→ What the exercise asks: Go through the records below from the first line and print each one exactly, stopping after the line that contains "- Updated dependencies [eceb0de1d]". Do not print pictures or anything past that line.

- Opening Delimiter -

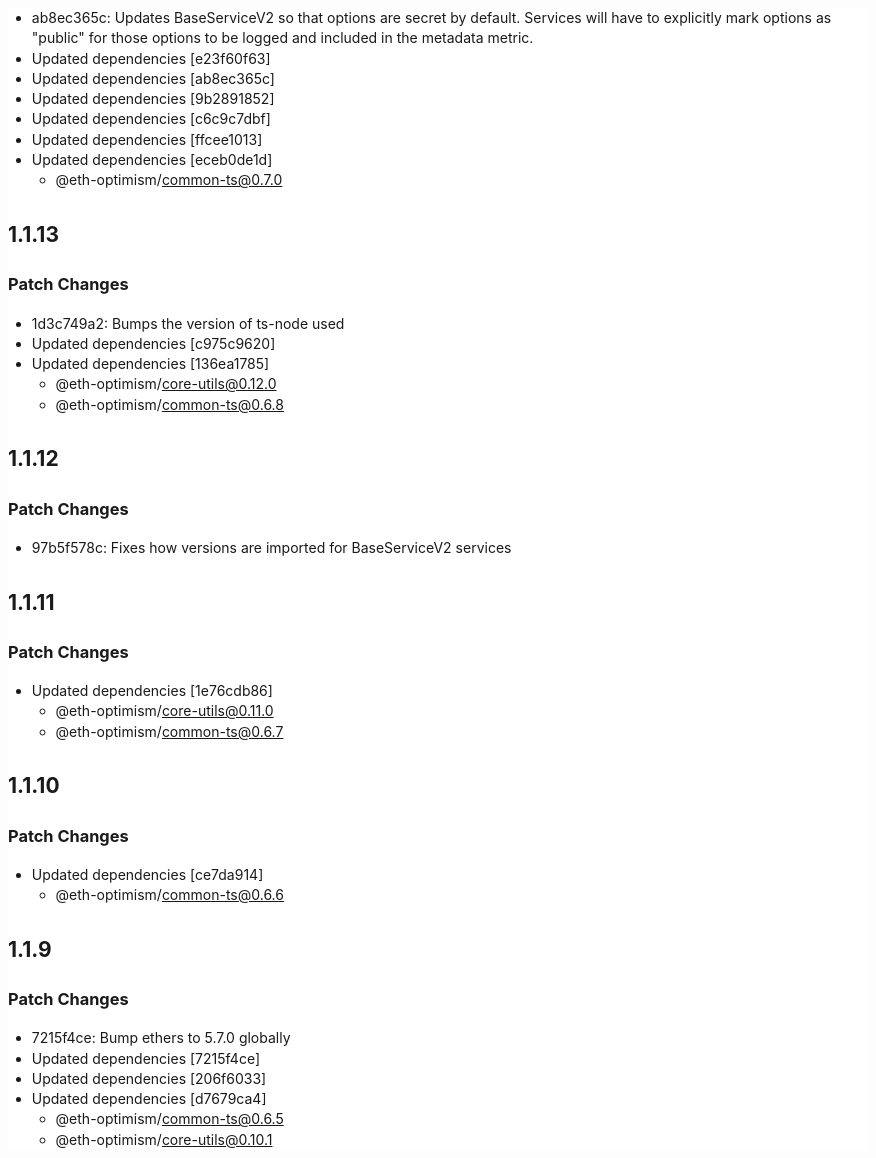 - ab8ec365c: Updates BaseServiceV2 so that options are secret by default. Services will have to explicitly mark options as "public" for those options to be logged and included in the metadata metric.
- Updated dependencies [e23f60f63]
- Updated dependencies [ab8ec365c]
- Updated dependencies [9b2891852]
- Updated dependencies [c6c9c7dbf]
- Updated dependencies [ffcee1013]
- Updated dependencies [eceb0de1d]
  - @eth-optimism/common-ts@0.7.0

## 1.1.13

### Patch Changes

- 1d3c749a2: Bumps the version of ts-node used
- Updated dependencies [c975c9620]
- Updated dependencies [136ea1785]
  - @eth-optimism/core-utils@0.12.0
  - @eth-optimism/common-ts@0.6.8

## 1.1.12

### Patch Changes

- 97b5f578c: Fixes how versions are imported for BaseServiceV2 services

## 1.1.11

### Patch Changes

- Updated dependencies [1e76cdb86]
  - @eth-optimism/core-utils@0.11.0
  - @eth-optimism/common-ts@0.6.7

## 1.1.10

### Patch Changes

- Updated dependencies [ce7da914]
  - @eth-optimism/common-ts@0.6.6

## 1.1.9

### Patch Changes

- 7215f4ce: Bump ethers to 5.7.0 globally
- Updated dependencies [7215f4ce]
- Updated dependencies [206f6033]
- Updated dependencies [d7679ca4]
  - @eth-optimism/common-ts@0.6.5
  - @eth-optimism/core-utils@0.10.1

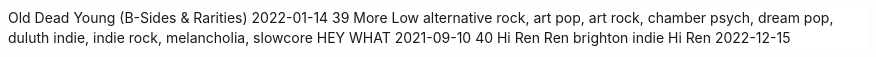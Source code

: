 <td>Old Dead Young (B-Sides &amp; Rarities)</td>
<td>2022-01-14</td>
</tr>
<tr><td align="right">39</td>
<td>More</td>
<td>Low</td>
<td>alternative rock, art pop, art rock, chamber psych, dream pop, duluth indie, indie rock, melancholia, slowcore</td>
<td>HEY WHAT</td>
<td>2021-09-10</td>
</tr>
<tr><td align="right">40</td>
<td>Hi Ren</td>
<td>Ren</td>
<td>brighton indie</td>
<td>Hi Ren</td>
<td>2022-12-15</td>
</tr>
</tbody></table>
</div>
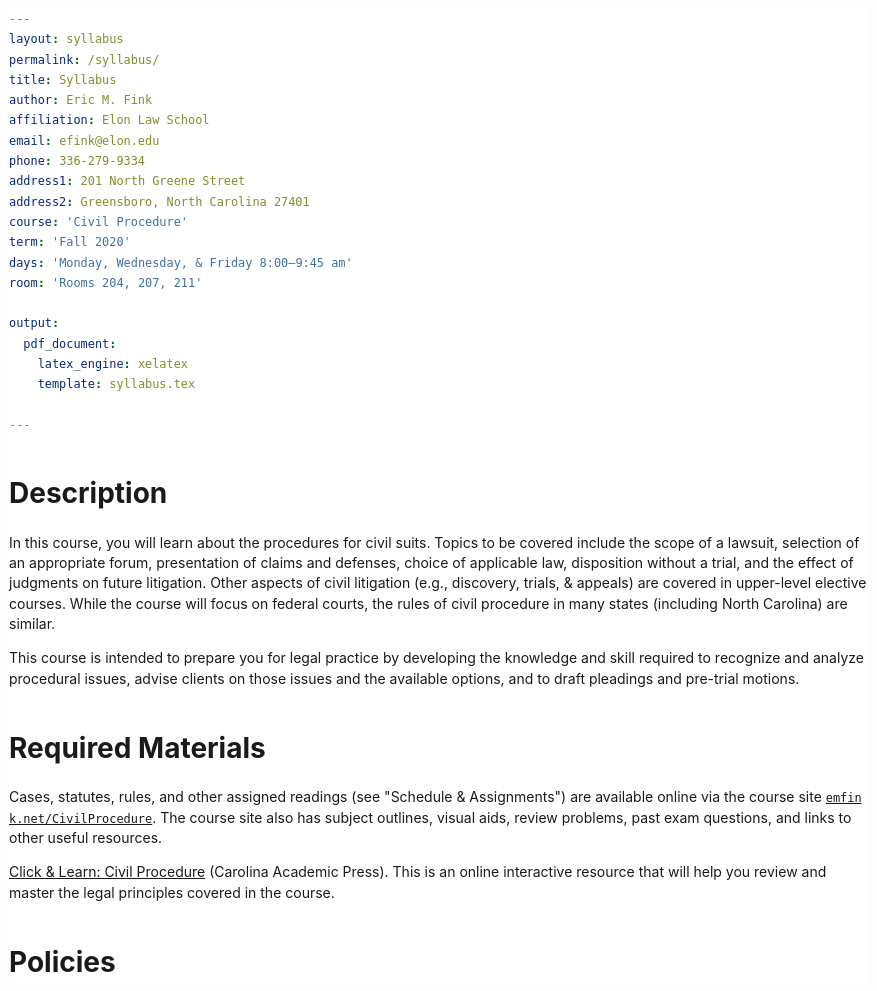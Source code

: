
 ```yaml
---
layout: syllabus
permalink: /syllabus/
title: Syllabus
author: Eric M. Fink
affiliation: Elon Law School
email: efink@elon.edu
phone: 336-279-9334
address1: 201 North Greene Street
address2: Greensboro, North Carolina 27401
course: 'Civil Procedure'
term: 'Fall 2020'
days: 'Monday, Wednesday, & Friday 8:00–9:45 am'
room: 'Rooms 204, 207, 211'

output: 
  pdf_document:
    latex_engine: xelatex
    template: syllabus.tex
  
---
```


# Description

In this course, you will learn about the procedures for civil suits. Topics to be covered include the scope of a lawsuit, selection of an appropriate forum, presentation of claims and defenses, choice of applicable law, disposition without a trial, and the effect of judgments on future litigation. Other aspects of civil litigation (e.g., discovery, trials, & appeals) are covered in upper-level elective courses. While the course will focus on federal courts, the rules of civil procedure in many states (including North Carolina) are similar. 

This course is intended to prepare you for legal practice by developing the knowledge and skill required to recognize and analyze procedural issues, advise clients on those issues and the available options, and to draft pleadings and pre-trial motions. 

# Required Materials

Cases, statutes, rules, and other assigned readings (see "Schedule & Assignments") are available online via the course site [`emfink.net/CivilProcedure`](https://www.emfink.net/CivilProcedure). The course site also has subject outlines, visual aids, review problems, past exam questions, and links to other useful resources.

[Click & Learn: Civil Procedure](https://clickandlearnguide.com/) (Carolina Academic Press). This is an online interactive resource that will help you review and master the legal principles covered in the course. 

# Policies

- Closing Delimiter -

→ Result of the task:
 - ab8ec365c: Updates BaseServiceV2 so that options are secret by default. Services will have to explicitly mark options as "public" for those options to be logged and included in the metadata metric.
- Updated dependencies [e23f60f63]
- Updated dependencies [ab8ec365c]
- Updated dependencies [9b2891852]
- Updated dependencies [c6c9c7dbf]
- Updated dependencies [ffcee1013]
- Updated dependencies [eceb0de1d]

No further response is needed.